The above document lists the nationality of most of today's tech panel members.

Bowness is indeed Canadian.
The other tech specialist is Monica MacDonald of Australia.
The technical controller is Linda Leaver of the US.

In the Team format, it appears there is a judge from every team on the judges' panel, including Canada, France, Japan, Russia, Italy, & the US. This gives every country with a representative in the event an equal opportunity to politick, and that seems fair enough.

The tech panel thing only requires collusion between 2 people to produce a skewed competition.
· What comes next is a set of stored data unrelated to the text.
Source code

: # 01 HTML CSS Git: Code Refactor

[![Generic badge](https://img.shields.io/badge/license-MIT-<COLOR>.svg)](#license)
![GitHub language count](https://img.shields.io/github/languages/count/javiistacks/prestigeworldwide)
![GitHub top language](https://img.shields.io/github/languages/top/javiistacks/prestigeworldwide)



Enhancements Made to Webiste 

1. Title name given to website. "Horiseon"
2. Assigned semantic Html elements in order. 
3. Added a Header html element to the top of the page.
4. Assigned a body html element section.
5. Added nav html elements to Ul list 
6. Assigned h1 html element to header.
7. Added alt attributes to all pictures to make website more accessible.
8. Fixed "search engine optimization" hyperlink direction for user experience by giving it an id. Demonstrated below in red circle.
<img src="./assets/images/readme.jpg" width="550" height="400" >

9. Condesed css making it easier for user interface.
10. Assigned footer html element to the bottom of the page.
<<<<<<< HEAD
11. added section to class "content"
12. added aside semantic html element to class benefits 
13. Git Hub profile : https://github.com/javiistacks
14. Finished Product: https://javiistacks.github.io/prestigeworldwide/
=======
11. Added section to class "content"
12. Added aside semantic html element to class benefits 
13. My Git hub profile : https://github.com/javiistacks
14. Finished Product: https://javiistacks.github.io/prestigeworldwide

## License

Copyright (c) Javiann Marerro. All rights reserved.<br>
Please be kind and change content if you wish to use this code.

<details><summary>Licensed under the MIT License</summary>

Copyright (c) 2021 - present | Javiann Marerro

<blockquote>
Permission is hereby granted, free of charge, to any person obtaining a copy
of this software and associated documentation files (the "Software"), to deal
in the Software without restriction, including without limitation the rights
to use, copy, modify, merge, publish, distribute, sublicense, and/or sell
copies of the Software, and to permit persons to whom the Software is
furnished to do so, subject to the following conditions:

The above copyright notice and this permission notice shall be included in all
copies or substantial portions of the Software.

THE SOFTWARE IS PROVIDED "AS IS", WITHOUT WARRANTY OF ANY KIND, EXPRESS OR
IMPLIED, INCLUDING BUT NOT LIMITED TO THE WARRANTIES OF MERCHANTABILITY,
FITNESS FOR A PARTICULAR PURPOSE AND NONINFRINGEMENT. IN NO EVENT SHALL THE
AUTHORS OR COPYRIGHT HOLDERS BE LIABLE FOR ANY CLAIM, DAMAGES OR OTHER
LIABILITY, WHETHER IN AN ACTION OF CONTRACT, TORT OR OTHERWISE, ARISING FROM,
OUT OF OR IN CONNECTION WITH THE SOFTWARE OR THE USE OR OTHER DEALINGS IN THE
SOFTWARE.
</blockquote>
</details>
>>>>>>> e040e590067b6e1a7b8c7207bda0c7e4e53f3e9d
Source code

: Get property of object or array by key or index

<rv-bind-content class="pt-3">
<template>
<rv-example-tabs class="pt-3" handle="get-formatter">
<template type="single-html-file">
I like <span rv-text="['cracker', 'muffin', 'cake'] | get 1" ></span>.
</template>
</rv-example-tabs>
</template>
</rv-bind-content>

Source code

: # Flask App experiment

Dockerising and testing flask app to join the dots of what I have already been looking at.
Consequently, if I had my way, in the GPF and WTT formats, there would never be a tech panel member from a country who had a skater in the event.
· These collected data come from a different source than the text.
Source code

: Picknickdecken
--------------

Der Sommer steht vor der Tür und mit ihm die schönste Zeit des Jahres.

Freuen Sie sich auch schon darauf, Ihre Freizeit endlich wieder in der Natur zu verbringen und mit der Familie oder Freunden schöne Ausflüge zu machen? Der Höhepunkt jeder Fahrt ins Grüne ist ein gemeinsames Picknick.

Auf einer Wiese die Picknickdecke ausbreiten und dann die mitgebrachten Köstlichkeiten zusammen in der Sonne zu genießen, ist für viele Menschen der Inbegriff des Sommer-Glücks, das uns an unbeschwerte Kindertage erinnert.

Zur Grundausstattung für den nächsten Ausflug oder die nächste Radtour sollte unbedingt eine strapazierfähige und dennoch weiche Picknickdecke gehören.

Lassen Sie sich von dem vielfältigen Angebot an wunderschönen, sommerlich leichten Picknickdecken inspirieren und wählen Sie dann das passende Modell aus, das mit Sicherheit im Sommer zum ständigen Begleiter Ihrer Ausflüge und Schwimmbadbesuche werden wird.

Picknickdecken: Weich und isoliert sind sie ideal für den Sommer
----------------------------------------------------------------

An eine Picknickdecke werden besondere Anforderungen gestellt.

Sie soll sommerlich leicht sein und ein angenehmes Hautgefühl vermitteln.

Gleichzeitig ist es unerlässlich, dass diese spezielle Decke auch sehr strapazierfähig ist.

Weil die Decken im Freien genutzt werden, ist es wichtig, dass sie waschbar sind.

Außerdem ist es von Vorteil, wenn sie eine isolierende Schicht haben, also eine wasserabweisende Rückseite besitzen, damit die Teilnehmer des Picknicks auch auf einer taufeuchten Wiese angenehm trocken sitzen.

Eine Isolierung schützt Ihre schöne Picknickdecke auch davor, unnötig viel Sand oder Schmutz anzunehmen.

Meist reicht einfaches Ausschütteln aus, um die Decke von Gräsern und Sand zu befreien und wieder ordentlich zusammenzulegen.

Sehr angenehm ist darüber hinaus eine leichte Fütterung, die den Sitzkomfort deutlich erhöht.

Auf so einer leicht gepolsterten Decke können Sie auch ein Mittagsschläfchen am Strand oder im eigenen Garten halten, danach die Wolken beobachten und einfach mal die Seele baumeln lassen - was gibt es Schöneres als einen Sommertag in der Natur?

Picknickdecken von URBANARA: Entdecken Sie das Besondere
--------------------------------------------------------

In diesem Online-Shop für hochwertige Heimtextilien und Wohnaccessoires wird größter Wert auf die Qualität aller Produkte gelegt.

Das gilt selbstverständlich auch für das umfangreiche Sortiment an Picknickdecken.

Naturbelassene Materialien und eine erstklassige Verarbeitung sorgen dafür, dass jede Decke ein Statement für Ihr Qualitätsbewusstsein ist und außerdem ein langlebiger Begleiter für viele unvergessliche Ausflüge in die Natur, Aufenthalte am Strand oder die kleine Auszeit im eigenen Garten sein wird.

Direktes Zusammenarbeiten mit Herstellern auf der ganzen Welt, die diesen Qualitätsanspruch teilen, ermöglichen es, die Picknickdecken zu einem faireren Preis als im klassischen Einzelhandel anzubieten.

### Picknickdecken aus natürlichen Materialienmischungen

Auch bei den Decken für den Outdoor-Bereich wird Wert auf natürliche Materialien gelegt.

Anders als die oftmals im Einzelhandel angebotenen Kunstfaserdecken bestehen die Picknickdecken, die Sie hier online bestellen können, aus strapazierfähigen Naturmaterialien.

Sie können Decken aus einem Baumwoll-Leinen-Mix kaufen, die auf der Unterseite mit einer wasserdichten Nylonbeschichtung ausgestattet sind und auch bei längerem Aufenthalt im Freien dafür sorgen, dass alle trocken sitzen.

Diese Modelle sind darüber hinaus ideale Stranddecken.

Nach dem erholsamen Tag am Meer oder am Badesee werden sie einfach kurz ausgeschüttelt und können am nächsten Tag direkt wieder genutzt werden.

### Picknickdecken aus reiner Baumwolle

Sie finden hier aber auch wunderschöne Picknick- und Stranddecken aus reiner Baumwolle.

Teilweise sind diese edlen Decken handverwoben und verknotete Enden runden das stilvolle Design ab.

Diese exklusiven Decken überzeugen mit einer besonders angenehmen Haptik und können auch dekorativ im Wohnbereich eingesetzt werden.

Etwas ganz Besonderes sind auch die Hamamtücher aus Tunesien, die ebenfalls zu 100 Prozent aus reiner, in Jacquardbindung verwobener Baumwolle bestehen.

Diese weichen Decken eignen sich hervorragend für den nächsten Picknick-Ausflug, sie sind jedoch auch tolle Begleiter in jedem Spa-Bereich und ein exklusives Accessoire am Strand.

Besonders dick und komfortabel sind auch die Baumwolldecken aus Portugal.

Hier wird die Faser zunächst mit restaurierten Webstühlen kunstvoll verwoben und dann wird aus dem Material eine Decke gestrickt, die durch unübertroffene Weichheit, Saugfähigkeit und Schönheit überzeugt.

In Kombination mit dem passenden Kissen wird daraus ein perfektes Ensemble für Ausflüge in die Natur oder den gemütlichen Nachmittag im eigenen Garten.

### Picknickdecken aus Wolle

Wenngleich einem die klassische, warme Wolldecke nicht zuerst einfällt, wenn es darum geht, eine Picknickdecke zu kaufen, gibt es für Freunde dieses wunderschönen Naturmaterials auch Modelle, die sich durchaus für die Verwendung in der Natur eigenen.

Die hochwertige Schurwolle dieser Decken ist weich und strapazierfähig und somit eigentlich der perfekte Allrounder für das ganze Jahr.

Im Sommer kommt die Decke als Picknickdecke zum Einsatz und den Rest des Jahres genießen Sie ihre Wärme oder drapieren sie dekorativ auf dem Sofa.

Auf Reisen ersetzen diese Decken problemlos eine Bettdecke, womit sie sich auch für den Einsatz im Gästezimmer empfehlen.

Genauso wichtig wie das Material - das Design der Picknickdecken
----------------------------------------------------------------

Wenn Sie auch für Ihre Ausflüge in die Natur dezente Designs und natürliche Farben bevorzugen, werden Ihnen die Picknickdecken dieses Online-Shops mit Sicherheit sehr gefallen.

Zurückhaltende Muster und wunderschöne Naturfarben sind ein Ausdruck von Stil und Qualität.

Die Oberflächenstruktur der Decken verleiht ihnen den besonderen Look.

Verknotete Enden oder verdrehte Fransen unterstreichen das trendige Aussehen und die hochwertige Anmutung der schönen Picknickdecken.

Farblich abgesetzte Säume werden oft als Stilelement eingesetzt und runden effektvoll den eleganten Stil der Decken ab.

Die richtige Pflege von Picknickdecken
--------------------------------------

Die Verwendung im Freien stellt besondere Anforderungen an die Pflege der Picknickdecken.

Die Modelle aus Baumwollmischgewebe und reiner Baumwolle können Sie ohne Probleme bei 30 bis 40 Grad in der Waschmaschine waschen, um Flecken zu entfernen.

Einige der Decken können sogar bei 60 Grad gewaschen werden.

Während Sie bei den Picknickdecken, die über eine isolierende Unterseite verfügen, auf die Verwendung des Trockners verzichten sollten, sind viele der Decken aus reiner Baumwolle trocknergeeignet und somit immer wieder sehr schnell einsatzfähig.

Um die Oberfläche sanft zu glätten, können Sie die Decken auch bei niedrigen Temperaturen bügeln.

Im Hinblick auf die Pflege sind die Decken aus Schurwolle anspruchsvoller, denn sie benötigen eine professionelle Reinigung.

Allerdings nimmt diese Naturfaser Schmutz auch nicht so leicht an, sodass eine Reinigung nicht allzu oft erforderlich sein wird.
At worlds, I would bar tech panel members from the countries whose members qualified for the GPF.

I think that would be more likely to bring some fairness to the process.
 

blue dog

Trixie Schuba's biggest fan!
Record Breaker
Joined
Dec 16, 2006
In gymnastics, they do something even more extreme (but I guess that's because they have a smaller panel with which to work), where if you have an athlete in the final, you do not have a judge. The upside of this is supposedly less politics. The downside is that a lot of these countries have judges that are less-experienced than the athletes and coaches would like. Also, whether we like it or not, there are, I'm sure, cliques amongst judges. Very junior judges most definitely want to be included in the "right" clique for their career, so they will most likely be influenced by a more senior judge.

But back to my original question--Doris, I fully agree with you. I think if you have a competitor in the event who made the free skate, no one who has had ties to your federation can serve as a member of the technical panel (and that includes country-hoppers, like Katalin Alpern).